A century ago the streets of the East End were very different to today, with a vibrant community of street traders, beggars and confidence tricksters employing any and every manner of business to drag them out of poverty. It’s a colourful world that would be lost to us were it not for an astonishing and immense photographic archive, compiled over three decades by one of the great pioneers of the camera.

Of course Francis Frith didn’t only snap the East End. Amazingly, this devout Quaker, former grocer and ace businessman set himself the project of photographing every city, town and village in Britain, as well as undertaking exotic and perilous photo-expeditions to Africa. But it is his pictures of the bootblacks, knife sharpeners, organ grinders and cake sellers of Whitechapel that provide a vivid history lesson in the nature of Victorian poverty.

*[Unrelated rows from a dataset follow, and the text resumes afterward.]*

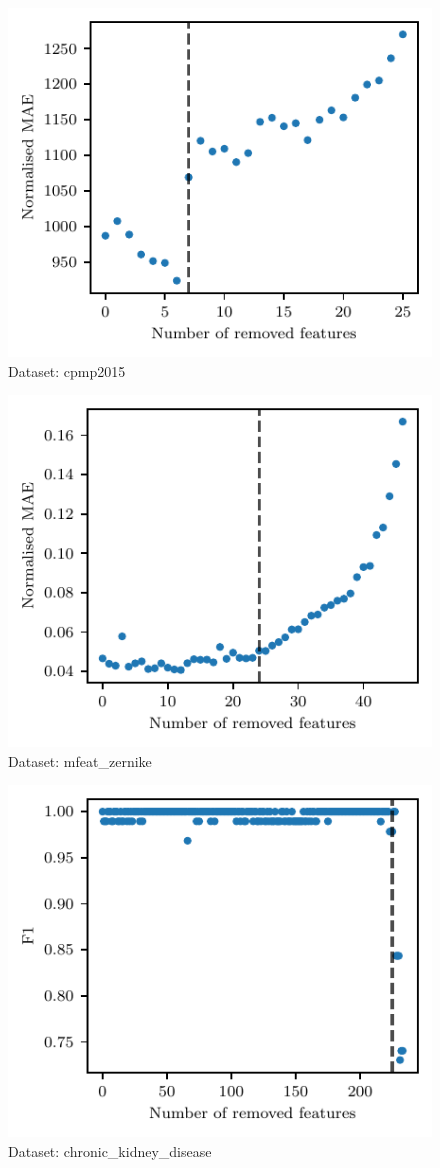 \documentclass[3p,review,authoryear]{elsarticle}
\begin{document}
\begin{figure}[h!]
    \centering
    \includegraphics{loss_cpm.pdf}
    \caption{Dataset: cpmp2015}
    \label{fig:loss_cpm}
\end{figure}

\begin{figure}[h!]
    \centering
    \includegraphics{loss_mfeat.pdf}
    \caption{Dataset: mfeat\_zernike}
    \label{fig:loss_mfeat}
\end{figure}

\begin{figure}[h!]
    \centering
    \includegraphics{loss_chronic.pdf}
    \caption{Dataset: chronic\_kidney\_disease}
    \label{fig:loss_chronic}
\end{figure}
\end{document}
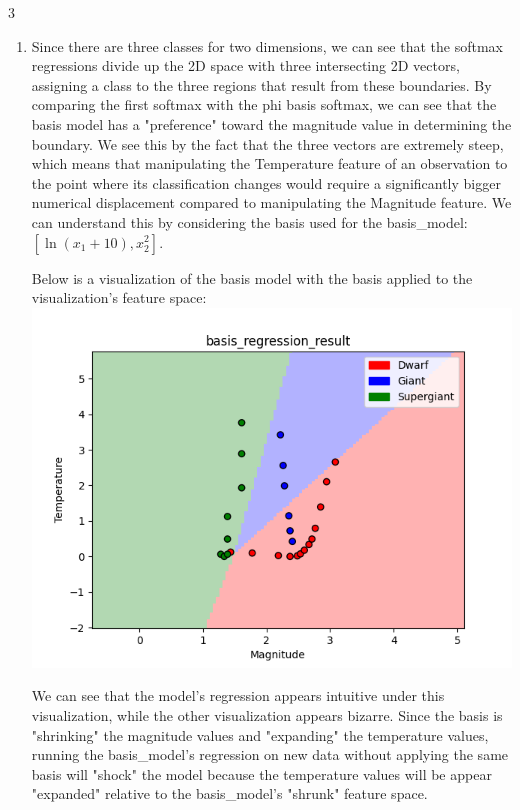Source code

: \documentclass[submit]{harvardml}
\begin{document}
\begin{sol}{}{3}
  \begin{enumerate}
    \item Since there are three classes for two dimensions, 
    we can see that the softmax regressions divide up the 2D space with
    three intersecting 2D vectors, assigning a class to the three regions
    that result from these boundaries. By comparing the first softmax 
    with the phi basis softmax, we can see that the basis model has a "preference"
    toward the magnitude value in determining the boundary. We see this by
    the fact that the three vectors are extremely steep, which means that
    manipulating the Temperature feature of an observation to the point where
    its classification changes would require a significantly bigger numerical
    displacement compared to manipulating the Magnitude feature. 
    We can understand this by considering the basis used for the basis\_model:
    $[\ln(x_1 + 10), x_2^2]$.

    Below is a visualization of the basis model
    with the basis applied to the visualization's feature space:
    \includegraphics[width=1\linewidth]{images/basis_regression_basis_result.png}

    We can see that the model's regression appears intuitive under this visualization,
    while the other visualization appears bizarre. Since the basis is "shrinking"
    the magnitude values and "expanding" the temperature values, running the basis\_model's
    regression on new data without applying the same basis will "shock" the model because the
    temperature values will be appear "expanded" relative to the basis\_model's "shrunk"
    feature space.


\end{enumerate}
\end{sol}
\end{document}
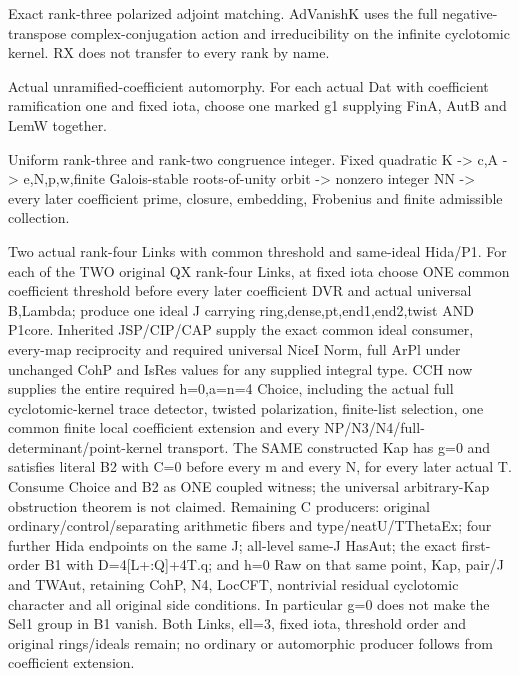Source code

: \begin{description}[style=nextline]
\item[10. AD\_VANISH\_K\_MATCH --- D] Exact rank-three polarized adjoint matching. AdVanishK uses the full negative-transpose complex-conjugation action and irreducibility on the infinite cyclotomic kernel. RX does not transfer to every rank by name.

\item[11. AUT\_UNRAM\_COEF --- C] Actual unramified-coefficient automorphy. For each actual Dat with coefficient ramification one and fixed iota, choose one marked g1 supplying FinA, AutB and LemW together.

\item[12. CNR3 --- C] Uniform rank-three and rank-two congruence integer. Fixed quadratic K -> c,A -> e,N,p,w,finite Galois-stable roots-of-unity orbit -> nonzero integer NN -> every later coefficient prime, closure, embedding, Frobenius and finite admissible collection.

\item[13. COUNT\_II\_SUPPORT --- C] Two actual rank-four Links with common threshold and same-ideal Hida/P1. For each of the TWO original QX rank-four Links, at fixed iota choose ONE common coefficient threshold before every later coefficient DVR and actual universal B,Lambda; produce one ideal J carrying ring,dense,pt,end1,end2,twist AND P1core. Inherited JSP/CIP/CAP supply the exact common ideal consumer, every-map reciprocity and required universal NiceI Norm, full ArPl under unchanged CohP and IsRes values for any supplied integral type. CCH now supplies the entire required h=0,a=n=4 Choice, including the actual full cyclotomic-kernel trace detector, twisted polarization, finite-list selection, one common finite local coefficient extension and every NP/N3/N4/full-determinant/point-kernel transport. The SAME constructed Kap has g=0 and satisfies literal B2 with C=0 before every m and every N, for every later actual T. Consume Choice and B2 as ONE coupled witness; the universal arbitrary-Kap obstruction theorem is not claimed. Remaining C producers: original ordinary/control/separating arithmetic fibers and type/neatU/TThetaEx; four further Hida endpoints on the same J; all-level same-J HasAut; the exact first-order B1 with D=4[L+:Q]+4T.q; and h=0 Raw on that same point, Kap, pair/J and TWAut, retaining CohP, N4, LocCFT, nontrivial residual cyclotomic character and all original side conditions. In particular g=0 does not make the Sel1 group in B1 vanish. Both Links, ell=3, fixed iota, threshold order and original rings/ideals remain; no ordinary or automorphic producer follows from coefficient extension.


\end{description}
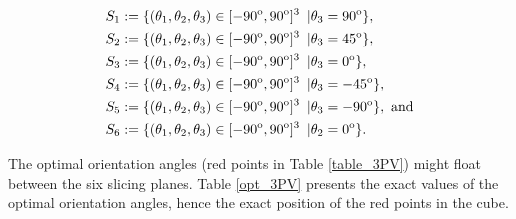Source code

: \begin{align}
&S_1:= \{(\theta_1,\theta_2,\theta_3)\in [-90^\mathrm{o},90^\mathrm{o}]^3 \enskip|\theta_3=90^\mathrm{o}\}, \\
&S_2:= \{(\theta_1,\theta_2,\theta_3)\in [-90^\mathrm{o},90^\mathrm{o}]^3 \enskip|\theta_3=45^\mathrm{o}\}, \\
&S_3:= \{(\theta_1,\theta_2,\theta_3)\in [-90^\mathrm{o},90^\mathrm{o}]^3 \enskip|\theta_3=0^\mathrm{o}\}, \\
&S_4:= \{(\theta_1,\theta_2,\theta_3)\in [-90^\mathrm{o},90^\mathrm{o}]^3 \enskip|\theta_3=-45^\mathrm{o}\},\\ 
&S_5:= \{(\theta_1,\theta_2,\theta_3)\in [-90^\mathrm{o},90^\mathrm{o}]^3 \enskip|\theta_3=-90^\mathrm{o}\}, \text{ and}\\ 
&S_6:= \{(\theta_1,\theta_2,\theta_3)\in [-90^\mathrm{o},90^\mathrm{o}]^3 \enskip|\theta_2=0^\mathrm{o}\}.
\end{align}

The optimal orientation angles (red points in Table \ref{table_3PV}) might float between the six slicing planes. Table \ref{opt_3PV} presents the exact values of the optimal orientation angles, hence the exact position of the red points in the cube. 



\newpage



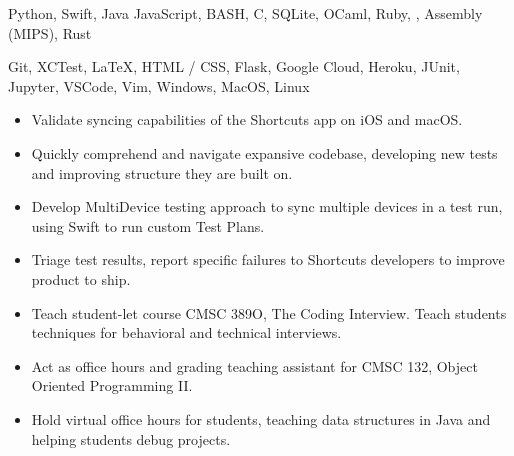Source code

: \documentclass[11pt]{article}
\begin{document}
\setlength\topsep{0pt}
{\fontsize{10}{12}\robotocondlight
     Python, Swift, Java  JavaScript, BASH, C, SQLite, OCaml, Ruby, , Assembly (MIPS), Rust \par
    Git, XCTest, \LaTeX, HTML / CSS, Flask, Google Cloud, Heroku, JUnit, Jupyter, VSCode, Vim, Windows, MacOS, Linux \par
}

\hsep

\vspace{2mm}
{\fontsize{10}{12}\robotocondlight
    \begin{itemize}[noitemsep,nolistsep]
        \item Validate syncing capabilities of the Shortcuts app on iOS and macOS. 
        \item Quickly comprehend and navigate expansive codebase, developing new tests and improving structure they are built on. 
        \item Develop MultiDevice testing approach to sync multiple devices in a test run, using Swift to run custom Test Plans.
        \item Triage test results, report specific failures to Shortcuts developers to improve product to ship.
    \end{itemize}
    \vspace{3mm}
    \begin{itemize}[noitemsep,nolistsep]
        \item Teach student-let course CMSC 389O, The Coding Interview. Teach students techniques for behavioral and technical interviews. 
        \item Act as office hours and grading teaching assistant for CMSC 132, Object Oriented Programming II.
        \item Hold virtual office hours for students, teaching data structures in Java and helping students debug projects.
    \end{itemize}
    \vspace{3mm}

}
\end{document}
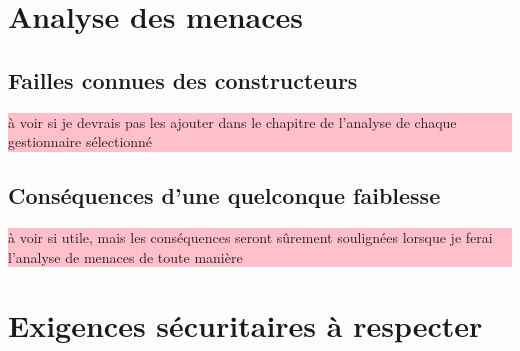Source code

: \section{Analyse des menaces}
\subsection{Failles connues des constructeurs}
\colorbox{pink}{\parbox{15cm}{à voir si je devrais pas les ajouter dans le chapitre de l'analyse de chaque gestionnaire sélectionné}}
\subsection{Conséquences d'une quelconque faiblesse}
\colorbox{pink}{\parbox{15cm}{à voir si utile, mais les conséquences seront sûrement soulignées lorsque je ferai l'analyse de menaces de toute manière}}
\section{Exigences sécuritaires à respecter}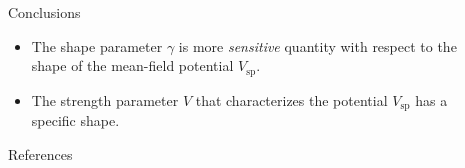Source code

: \documentclass[final]{beamer}
\newlength{\sepwidth}
\newlength{\colwidth}
\newcommand{\separatorcolumn}{\begin{column}{\sepwidth}\end{column}}
\begin{document}
\begin{frame}[t]
\begin{columns}[t]
\begin{column}{\colwidth}
    \begin{block}{Conclusions}
    \begin{itemize}
    \item The shape parameter $\gamma$ is more \emph{sensitive} quantity with respect to the shape of the mean-field potential $V_\text{sp}$.
        \item The strength parameter $V$ that characterizes the potential $V_\text{sp}$ has a specific shape.
    \end{itemize}
  \end{block}

  \begin{block}{References}

    \nocite{*}
    \tiny{}

  \end{block}

\end{column}

\separatorcolumn

\end{columns}

\end{frame}
\end{document}
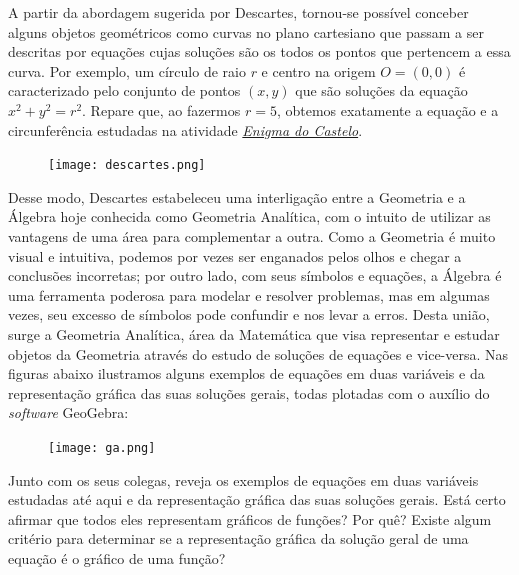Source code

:  A partir da abordagem sugerida por Descartes, tornou-se possível conceber alguns objetos geométricos como curvas no plano cartesiano que passam a ser descritas por equações cujas soluções são os todos os pontos que pertencem a essa curva. Por exemplo, um círculo de raio $r$ e centro na origem $O = (0,0)$ é caracterizado pelo conjunto de pontos $(x,y)$ que são soluções da equação $x^2+y^2 = r^2$. Repare que, ao fazermos $r =5$, obtemos exatamente a equação e a circunferência estudadas na atividade \hyperref[castelo]{\textit{Enigma do Castelo}}.

\begin{figure}[H]
\centering

\noindent\texttt{[image: descartes.png]}
\end{figure}

Desse modo, Descartes estabeleceu uma interligação entre a Geometria e a Álgebra hoje conhecida como Geometria Analítica, com o intuito de utilizar as vantagens de uma área para complementar a outra. Como a Geometria é muito visual e intuitiva, podemos por vezes ser enganados pelos olhos e chegar a conclusões incorretas; por outro lado, com seus símbolos e equações, a Álgebra é uma ferramenta poderosa para modelar e resolver problemas, mas em algumas vezes, seu excesso de símbolos pode confundir e nos levar a erros. Desta união, surge a Geometria Analítica, área da Matemática que visa representar e estudar objetos da Geometria através do estudo de soluções de equações e vice-versa.
Nas figuras abaixo ilustramos alguns exemplos de equações em duas variáveis e da representação gráfica das suas soluções gerais, todas plotadas com o auxílio do \emph{software} GeoGebra:

\begin{figure}[H]
\centering

\noindent\texttt{[image: ga.png]}
\end{figure}


\begin{reflection}

Junto com os seus colegas, reveja os exemplos de equações em duas variáveis estudadas até aqui e da representação gráfica das suas soluções gerais. Está certo afirmar que todos eles representam gráficos de funções? Por quê? Existe algum critério para determinar se a representação gráfica da solução geral de uma equação é o gráfico de uma função?

\end{reflection}


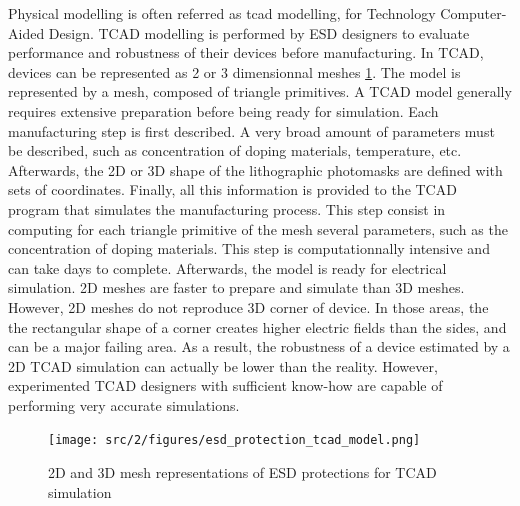Physical modelling is often referred as \gls{tcad} modelling, for Technology Computer-Aided Design.
TCAD modelling is performed by ESD designers to evaluate performance and robustness of their devices before manufacturing.
In TCAD, devices can be represented as 2 or 3 dimensionnal meshes \ref{fig:esd-protection-tcad-model}.
The model is represented by a mesh, composed of triangle primitives.
A TCAD model generally requires extensive preparation before being ready for simulation.
Each manufacturing step is first described.
A very broad amount of parameters must be described, such as concentration of doping materials, temperature, etc.
Afterwards, the 2D or 3D shape of the lithographic photomasks are defined with sets of coordinates.
Finally, all this information is provided to the TCAD program that simulates the manufacturing process.
This step consist in computing for each triangle primitive of the mesh several parameters, such as the concentration of doping materials.
This step is computationnally intensive and can take days to complete.
Afterwards, the model is ready for electrical simulation.
2D meshes are faster to prepare and simulate than 3D meshes.
However, 2D meshes do not reproduce 3D corner of device.
In those areas, the the rectangular shape of a corner creates higher electric fields than the sides, and can be a major failing area.
As a result, the robustness of a device estimated by a 2D TCAD simulation can actually be lower than the reality.
However, experimented TCAD designers with sufficient know-how are capable of performing very accurate simulations.

\begin{figure}[!h]
  \centering
  \texttt{[image: src/2/figures/esd\_protection\_tcad\_model.png]}
  \caption{2D and 3D mesh representations of ESD protections for TCAD simulation}
  \label{fig:esd-protection-tcad-model}
\end{figure}

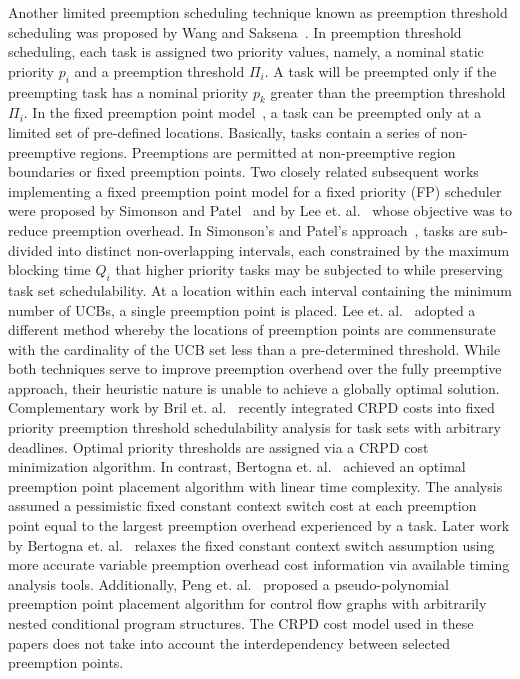 Another limited preemption scheduling technique known as preemption threshold scheduling was proposed by Wang and Saksena~\cite{wang:99}.  In preemption threshold scheduling, each task is assigned two priority values, namely, a nominal static priority \begin{math}p_{i}\end{math} and a preemption threshold \begin{math}\Pi_{i}\end{math}.  A task will be preempted only if the preempting task has a nominal priority \begin{math}p_{k}\end{math} greater than the preemption threshold \begin{math}\Pi_{i}\end{math}. In the fixed preemption point model~\cite{burns:05}, a task can be preempted only at a limited set of pre-defined locations. Basically, tasks contain a series of non-preemptive regions.  Preemptions are permitted at non-preemptive region boundaries or fixed preemption points.
\newline
\indent
Two closely related subsequent works implementing a fixed preemption point model for a fixed priority (FP) scheduler were proposed by Simonson and Patel~\cite{simonson:95} and by Lee et. al.~\cite{lee:98} whose objective was to reduce preemption overhead.  In Simonson’s and Patel’s approach~\cite{simonson:95}, tasks are sub-divided into distinct non-overlapping intervals, each constrained by the maximum blocking time \begin{math}Q_{i}\end{math} that higher priority tasks may be subjected to while preserving task set schedulability.  At a location within each interval containing the minimum number of UCBs, a single preemption point is placed.  Lee et. al.~\cite{lee:98} adopted a different method whereby the locations of preemption points are commensurate with the cardinality of the UCB set less than a pre-determined threshold.   While both techniques serve to improve preemption overhead over the fully preemptive approach, their heuristic nature is unable to achieve a globally optimal solution.  Complementary work by Bril et. al.~\cite{bril:14} recently integrated CRPD costs into fixed priority preemption threshold schedulability analysis for task sets with arbitrary deadlines.  Optimal priority thresholds are assigned via a CRPD cost minimization algorithm.
\newline
\indent
In contrast, Bertogna et. al.~\cite{bertogna:10} achieved an optimal preemption point placement algorithm with linear time complexity.  The analysis assumed a pessimistic fixed constant context switch cost at each preemption point equal to the largest preemption overhead experienced by a task.  Later work by Bertogna et. al.~\cite{bertogna:11} relaxes the fixed constant context switch assumption using more accurate variable preemption overhead cost information via available timing analysis tools.  Additionally, Peng et. al.~\cite{peng:14} proposed a pseudo-polynomial preemption point placement algorithm for control flow graphs with arbitrarily nested conditional program structures.  The CRPD cost model used in these papers does not take into account the interdependency between selected preemption points.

Frith had established a thriving grocery business in Liverpool by 1855, but had always yearned to travel. He sold up for the enormous sum of £200,000 – around £15m at present values. A man of leisure, and captivated by the new science of photography, he set out to see the world.

He spent the next four years travelling to Africa, using a specially designed wicker carriage that doubled as sleeping quarters and dark room. He laboured for hours in his sweltering dark room, but the results were spectacular. Back in London, he exhibited to the Royal Society and was rapturously cheered.


Frith may have been an artist, but he was ever the businessman, and he spotted an opportunity in the increased leisure time of the Victorians. Bank holidays and half-day Saturdays had been made law by an Act of Parliament, and Frith reckoned that the new tourists would want souvenirs to commemorate their days out. The idea of the picture postcard was born, and Frith set out on his epic journey round Britain. It was to take the remaining 30 years of his life.

His pictures of the East End weren’t pretty mementoes of course. But deliberately or not, the sheer number of shots Frith took leaves us with an amazing photo-documentary of life on east London’s streets in the last years of the 19th century. The street traders were often grindingly poor. Selling a few lucifer matches was often a pretext for begging. Bryant and May of Bow employed 700 girls to sell their matches on London’s streets, and Frith’s picture of a shoeless and emaciated Bryant and May vendor paints a thousand words.

His pictures say a lot about the poverty of that age and the wastefulness of ours. Nowadays, we wouldn’t employ knife sharpeners, chair menders and street cobblers – we would simply throw away and buy new. And the growth of casual wear means there would be no employment today for the hundreds of shoeblacks who plied their trade in Tower Hamlets.

East Enders had a bewildering number of morning and evening London papers to choose from – and there were paper sellers on every corner.

Between the 1870s and late 90s, Frith wandered the East End streets with his camera, capturing the baked potato sellers, muffin and gingerbread men, strawberry vendors and the rest who have long disappeared. He also amassed an archive of shots of the bustling Thames, with steamers and good ships putting in and out of the Port of London.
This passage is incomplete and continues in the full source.